> **What you are asked to do**: Each line that has the string "simple" must be copied from the records below.

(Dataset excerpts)
● ● ● ● ●
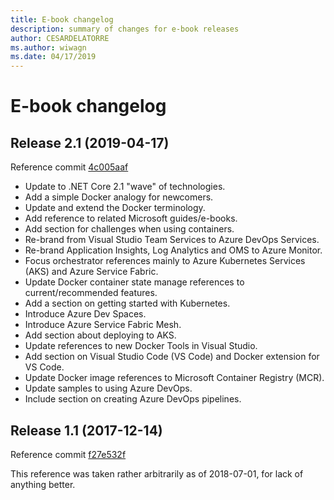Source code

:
 ```yaml
---
title: E-book changelog
description: summary of changes for e-book releases
author: CESARDELATORRE
ms.author: wiwagn
ms.date: 04/17/2019
---
```

# E-book changelog

## Release 2.1 (2019-04-17)

Reference commit [4c005aaf](https://github.com/dotnet/docs/commit/4c005aafb57afbd4c44db6936c313898062646fa)

- Update to .NET Core 2.1 "wave" of technologies.
- Add a simple Docker analogy for newcomers.
- Update and extend the Docker terminology.
- Add reference to related Microsoft guides/e-books.
- Add section for challenges when using containers.
- Re-brand from Visual Studio Team Services to Azure DevOps Services.
- Re-brand Application Insights, Log Analytics and OMS to Azure Monitor.
- Focus orchestrator references mainly to Azure Kubernetes Services (AKS) and Azure Service Fabric.
- Update Docker container state manage references to current/recommended features.
- Add a section on getting started with Kubernetes.
- Introduce Azure Dev Spaces.
- Introduce Azure Service Fabric Mesh.
- Add section about deploying to AKS.
- Update references to new Docker Tools in Visual Studio.
- Add section on Visual Studio Code (VS Code) and Docker extension for VS Code.
- Update Docker image references to Microsoft Container Registry (MCR).
- Update samples to using Azure DevOps.
- Include section on creating Azure DevOps pipelines.

## Release 1.1 (2017-12-14)

Reference commit [f27e532f](https://github.com/dotnet/docs/commit/f27e532fbc3686565ddaf90ed8f9bc3a519640ac)

This reference was taken rather arbitrarily as of 2018-07-01, for lack of anything better.
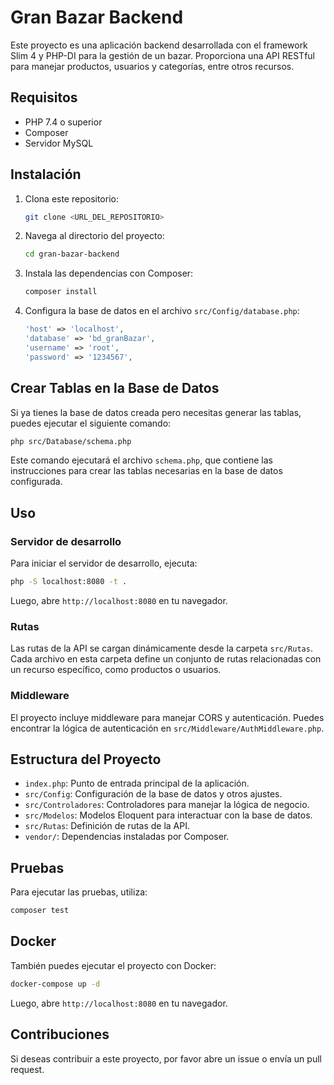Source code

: # Gran Bazar Backend

Este proyecto es una aplicación backend desarrollada con el framework Slim 4 y PHP-DI para la gestión de un bazar. Proporciona una API RESTful para manejar productos, usuarios y categorías, entre otros recursos.

## Requisitos

- PHP 7.4 o superior
- Composer
- Servidor MySQL

## Instalación

1. Clona este repositorio:
   ```bash
   git clone <URL_DEL_REPOSITORIO>
   ```

2. Navega al directorio del proyecto:
   ```bash
   cd gran-bazar-backend
   ```

3. Instala las dependencias con Composer:
   ```bash
   composer install
   ```

4. Configura la base de datos en el archivo `src/Config/database.php`:
   ```php
   'host' => 'localhost',
   'database' => 'bd_granBazar',
   'username' => 'root',
   'password' => '1234567',
   ```

## Crear Tablas en la Base de Datos

Si ya tienes la base de datos creada pero necesitas generar las tablas, puedes ejecutar el siguiente comando:

```bash
php src/Database/schema.php
```

Este comando ejecutará el archivo `schema.php`, que contiene las instrucciones para crear las tablas necesarias en la base de datos configurada.

## Uso

### Servidor de desarrollo

Para iniciar el servidor de desarrollo, ejecuta:
```bash
php -S localhost:8080 -t .
```
Luego, abre `http://localhost:8080` en tu navegador.

### Rutas

Las rutas de la API se cargan dinámicamente desde la carpeta `src/Rutas`. Cada archivo en esta carpeta define un conjunto de rutas relacionadas con un recurso específico, como productos o usuarios.

### Middleware

El proyecto incluye middleware para manejar CORS y autenticación. Puedes encontrar la lógica de autenticación en `src/Middleware/AuthMiddleware.php`.

## Estructura del Proyecto

- `index.php`: Punto de entrada principal de la aplicación.
- `src/Config`: Configuración de la base de datos y otros ajustes.
- `src/Controladores`: Controladores para manejar la lógica de negocio.
- `src/Modelos`: Modelos Eloquent para interactuar con la base de datos.
- `src/Rutas`: Definición de rutas de la API.
- `vendor/`: Dependencias instaladas por Composer.

## Pruebas

Para ejecutar las pruebas, utiliza:
```bash
composer test
```

## Docker

También puedes ejecutar el proyecto con Docker:
```bash
docker-compose up -d
```
Luego, abre `http://localhost:8080` en tu navegador.

## Contribuciones

Si deseas contribuir a este proyecto, por favor abre un issue o envía un pull request.
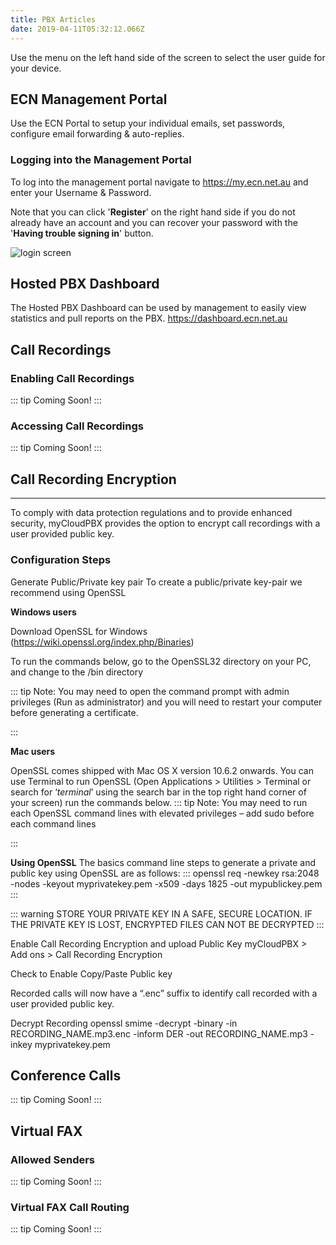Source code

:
 ```yaml
---
title: PBX Articles
date: 2019-04-11T05:32:12.066Z
---
```

Use the menu on the left hand side of the screen to select the user guide for your device.

## ECN Management Portal

Use the ECN Portal to setup your individual emails, set passwords, configure email forwarding & auto-replies.

### Logging into the Management Portal

To log into the management portal navigate to <https://my.ecn.net.au> and enter your Username & Password.

Note that you can click '**Register**' on the right hand side if you do not already have an account and you can recover your password with the '**Having trouble signing in**' button.

![login screen](/images/screen-shot-2019-04-15-at-2.49.17-pm.png)

## Hosted PBX Dashboard

The Hosted PBX Dashboard can be used by management to easily view statistics and pull reports on the PBX.
<https://dashboard.ecn.net.au>
## Call Recordings

### Enabling Call Recordings
::: tip 
Coming Soon! 
:::
### Accessing Call Recordings
::: tip 
Coming Soon! 
:::
## Call Recording Encryption
- - -

To comply with data protection regulations and to provide enhanced security, myCloudPBX provides the option to encrypt call recordings with a user provided public key.

### Configuration Steps
Generate Public/Private key pair
To create a public/private key-pair we recommend using OpenSSL

**Windows users**

Download OpenSSL for Windows (<https://wiki.openssl.org/index.php/Binaries>)

To run the commands below, go to the OpenSSL32 directory on your PC, and change to the /bin directory

::: tip Note: You may need to open the command prompt with admin privileges (Run as administrator) and you will need to restart your computer before generating a certificate.

:::

**Mac users**

OpenSSL comes shipped with Mac OS X version 10.6.2 onwards. 
You can use Terminal to run OpenSSL (Open Applications > Utilities > Terminal or search for ‘_terminal_’ using the search bar in the top right hand corner of your screen) run the commands below.
::: tip Note: You may need to run each OpenSSL command lines with elevated privileges – add sudo before each command lines

:::

**Using OpenSSL**
The basics command line steps to generate a private and public key using OpenSSL are as follows:
:::
 openssl req -newkey rsa:2048 -nodes -keyout myprivatekey.pem -x509 -days 1825 -out mypublickey.pem
:::

::: warning 
STORE YOUR PRIVATE KEY IN A SAFE, SECURE LOCATION. IF THE PRIVATE KEY IS LOST, ENCRYPTED FILES CAN NOT BE DECRYPTED
:::

 

Enable Call Recording Encryption and upload Public Key
myCloudPBX > Add ons > Call Recording Encryption

Check to Enable
Copy/Paste Public key

Recorded calls will now have a “.enc” suffix to identify call recorded with a user provided public key.

 

Decrypt Recording
openssl smime -decrypt -binary -in RECORDING_NAME.mp3.enc -inform DER -out RECORDING_NAME.mp3 -inkey myprivatekey.pem

## Conference Calls

::: tip 
Coming Soon! 
:::
## Virtual FAX
### Allowed Senders
::: tip 
Coming Soon! 
:::
### Virtual FAX Call Routing
::: tip 
Coming Soon! 
:::
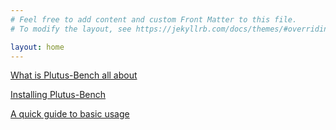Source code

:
 ```yaml
---
# Feel free to add content and custom Front Matter to this file.
# To modify the layout, see https://jekyllrb.com/docs/themes/#overriding-theme-defaults

layout: home
---
```


[What is Plutus-Bench all about](./about.md)

[Installing Plutus-Bench](./installation.md)

[A quick guide to basic usage](./usage.md)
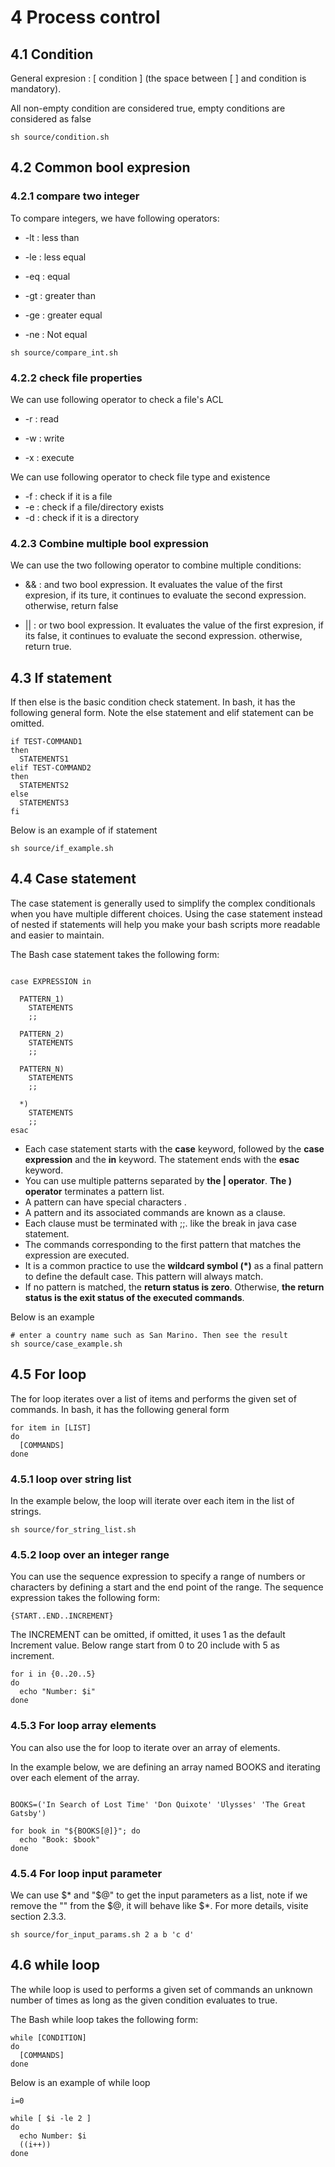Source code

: # 4 Process control

## 4.1 Condition

General expresion : [ condition ] (the space between [ ] and condition is mandatory).

All non-empty condition are considered true, empty conditions are considered as false

```shell
sh source/condition.sh
```

## 4.2 Common bool expresion

### 4.2.1 compare two integer
To compare integers, we have following operators:

- -lt : less than
  
- -le : less equal

- -eq : equal				
  
- -gt : greater than
- -ge : greater equal	
  
- -ne : Not equal

```shell
sh source/compare_int.sh
```

### 4.2.2 check file properties 
We can use following operator to check a file's ACL

- -r : read
  
- -w : write

- -x : execute

We can use following operator to check file type and existence

- -f : check if it is a file
- -e : check if a file/directory exists		
- -d : check if it is a directory

### 4.2.3 Combine multiple bool expression

We can use the two following operator to combine multiple conditions:
- && : and two bool expression. It evaluates the value of the first expresion, if its ture, it continues to evaluate the second
  expression. otherwise, return false
  
- || : or two bool expression. It evaluates the value of the first expresion, if its false, it continues to evaluate the second
  expression. otherwise, return true.
  
## 4.3 If statement

If then else is the basic condition check statement. In bash, it has the following general form. Note the else statement
and elif statement can be omitted.

```text
if TEST-COMMAND1
then
  STATEMENTS1
elif TEST-COMMAND2
then
  STATEMENTS2
else
  STATEMENTS3
fi
```

Below is an example of if statement

```shell
sh source/if_example.sh 
```

## 4.4 Case statement

The case statement is generally used to simplify the complex conditionals when you have multiple different choices. 
Using the case statement instead of nested if statements will help you make your bash scripts more readable and 
easier to maintain.

The Bash case statement takes the following form:

```text

case EXPRESSION in

  PATTERN_1)
    STATEMENTS
    ;;

  PATTERN_2)
    STATEMENTS
    ;;

  PATTERN_N)
    STATEMENTS
    ;;

  *)
    STATEMENTS
    ;;
esac
```

- Each case statement starts with the **case** keyword, followed by the **case expression** and the **in** keyword. 
  The statement ends with the **esac** keyword.
- You can use multiple patterns separated by **the | operator**. **The ) operator** terminates a pattern list.
- A pattern can have special characters .
- A pattern and its associated commands are known as a clause.
- Each clause must be terminated with ;;. like the break in java case statement.
- The commands corresponding to the first pattern that matches the expression are executed.
- It is a common practice to use the **wildcard symbol (\*)** as a final pattern to define the default case. This pattern will always match.
- If no pattern is matched, the **return status is zero**. Otherwise, **the return status is the exit status of the 
  executed commands**.
  
Below is an example

```shell
# enter a country name such as San Marino. Then see the result
sh source/case_example.sh 
```

## 4.5 For loop
The for loop iterates over a list of items and performs the given set of commands. In bash, it has the following 
general form

```text
for item in [LIST]
do
  [COMMANDS]
done
```

### 4.5.1 loop over string list

In the example below, the loop will iterate over each item in the list of strings.

```shell
sh source/for_string_list.sh 
```

### 4.5.2 loop over an integer range

You can use the sequence expression to specify a range of numbers or characters by defining a start and the end 
point of the range. The sequence expression takes the following form:

```text
{START..END..INCREMENT}
```
The INCREMENT can be omitted, if omitted, it uses 1 as the default Increment value.
Below range start from 0 to 20 include with 5 as increment.
```shell
for i in {0..20..5}
do
  echo "Number: $i"
done
```

### 4.5.3 For loop array elements

You can also use the for loop to iterate over an array of elements.

In the example below, we are defining an array named BOOKS and iterating over each element of the array.

```shell

BOOKS=('In Search of Lost Time' 'Don Quixote' 'Ulysses' 'The Great Gatsby')

for book in "${BOOKS[@]}"; do
  echo "Book: $book"
done
```

### 4.5.4 For loop input parameter
We can use $* and "$@" to get the input parameters as a list, note if we remove the "" from the $@, it will behave like 
$*. For more details, visite section 2.3.3.

```shell
sh source/for_input_params.sh 2 a b 'c d'
```

## 4.6 while loop

The while loop is used to performs a given set of commands an unknown number of times as long as the given condition evaluates to true.

The Bash while loop takes the following form:

```text
while [CONDITION]
do
  [COMMANDS]
done
```

Below is an example of while loop

```shell
i=0

while [ $i -le 2 ]
do
  echo Number: $i
  ((i++))
done
```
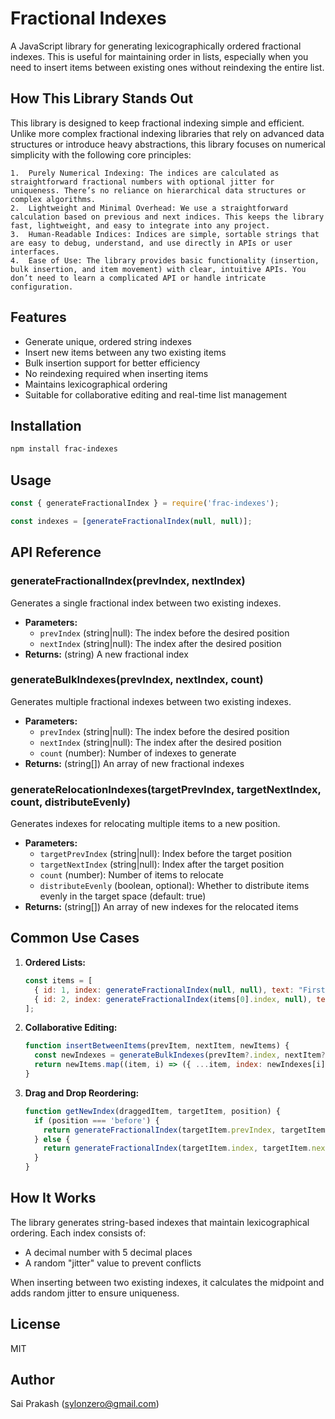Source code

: # Fractional Indexes

A JavaScript library for generating lexicographically ordered fractional indexes. This is useful for maintaining order in lists, especially when you need to insert items between existing ones without reindexing the entire list.

## How This Library Stands Out

This library is designed to keep fractional indexing simple and efficient. Unlike more complex fractional indexing libraries that rely on advanced data structures or introduce heavy abstractions, this library focuses on numerical simplicity with the following core principles:

	1.	Purely Numerical Indexing: The indices are calculated as straightforward fractional numbers with optional jitter for uniqueness. There’s no reliance on hierarchical data structures or complex algorithms.
	2.	Lightweight and Minimal Overhead: We use a straightforward calculation based on previous and next indices. This keeps the library fast, lightweight, and easy to integrate into any project.
	3.	Human-Readable Indices: Indices are simple, sortable strings that are easy to debug, understand, and use directly in APIs or user interfaces.
	4.	Ease of Use: The library provides basic functionality (insertion, bulk insertion, and item movement) with clear, intuitive APIs. You don’t need to learn a complicated API or handle intricate configuration.

## Features

- Generate unique, ordered string indexes
- Insert new items between any two existing items
- Bulk insertion support for better efficiency
- No reindexing required when inserting items
- Maintains lexicographical ordering
- Suitable for collaborative editing and real-time list management

## Installation

```bash
npm install frac-indexes
```

## Usage

```javascript
const { generateFractionalIndex } = require('frac-indexes');

const indexes = [generateFractionalIndex(null, null)];
```

## API Reference

### generateFractionalIndex(prevIndex, nextIndex)

Generates a single fractional index between two existing indexes.

- **Parameters:**
  - `prevIndex` (string|null): The index before the desired position
  - `nextIndex` (string|null): The index after the desired position
- **Returns:** (string) A new fractional index

### generateBulkIndexes(prevIndex, nextIndex, count)

Generates multiple fractional indexes between two existing indexes.

- **Parameters:**
  - `prevIndex` (string|null): The index before the desired position
  - `nextIndex` (string|null): The index after the desired position
  - `count` (number): Number of indexes to generate
- **Returns:** (string[]) An array of new fractional indexes

### generateRelocationIndexes(targetPrevIndex, targetNextIndex, count, distributeEvenly)

Generates indexes for relocating multiple items to a new position.

- **Parameters:**
  - `targetPrevIndex` (string|null): Index before the target position
  - `targetNextIndex` (string|null): Index after the target position
  - `count` (number): Number of items to relocate
  - `distributeEvenly` (boolean, optional): Whether to distribute items evenly in the target space (default: true)
- **Returns:** (string[]) An array of new indexes for the relocated items

## Common Use Cases

1. **Ordered Lists:**
   ```javascript
   const items = [
     { id: 1, index: generateFractionalIndex(null, null), text: "First item" },
     { id: 2, index: generateFractionalIndex(items[0].index, null), text: "Second item" }
   ];
   ```

2. **Collaborative Editing:**
   ```javascript
   function insertBetweenItems(prevItem, nextItem, newItems) {
     const newIndexes = generateBulkIndexes(prevItem?.index, nextItem?.index, newItems.length);
     return newItems.map((item, i) => ({ ...item, index: newIndexes[i] }));
   }
   ```

3. **Drag and Drop Reordering:**
   ```javascript
   function getNewIndex(draggedItem, targetItem, position) {
     if (position === 'before') {
       return generateFractionalIndex(targetItem.prevIndex, targetItem.index);
     } else {
       return generateFractionalIndex(targetItem.index, targetItem.nextIndex);
     }
   }
   ```

## How It Works

The library generates string-based indexes that maintain lexicographical ordering. Each index consists of:
- A decimal number with 5 decimal places
- A random "jitter" value to prevent conflicts

When inserting between two existing indexes, it calculates the midpoint and adds random jitter to ensure uniqueness.

## License

MIT

## Author

Sai Prakash (sylonzero@gmail.com)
● ● ● ● ●
> **Response below**:
- Add a simple Docker analogy for newcomers.
This library is designed to keep fractional indexing simple and efficient. Unlike more complex fractional indexing libraries that rely on advanced data structures or introduce heavy abstractions, this library focuses on numerical simplicity with the following core principles:
	3.	Human-Readable Indices: Indices are simple, sortable strings that are easy to debug, understand, and use directly in APIs or user interfaces.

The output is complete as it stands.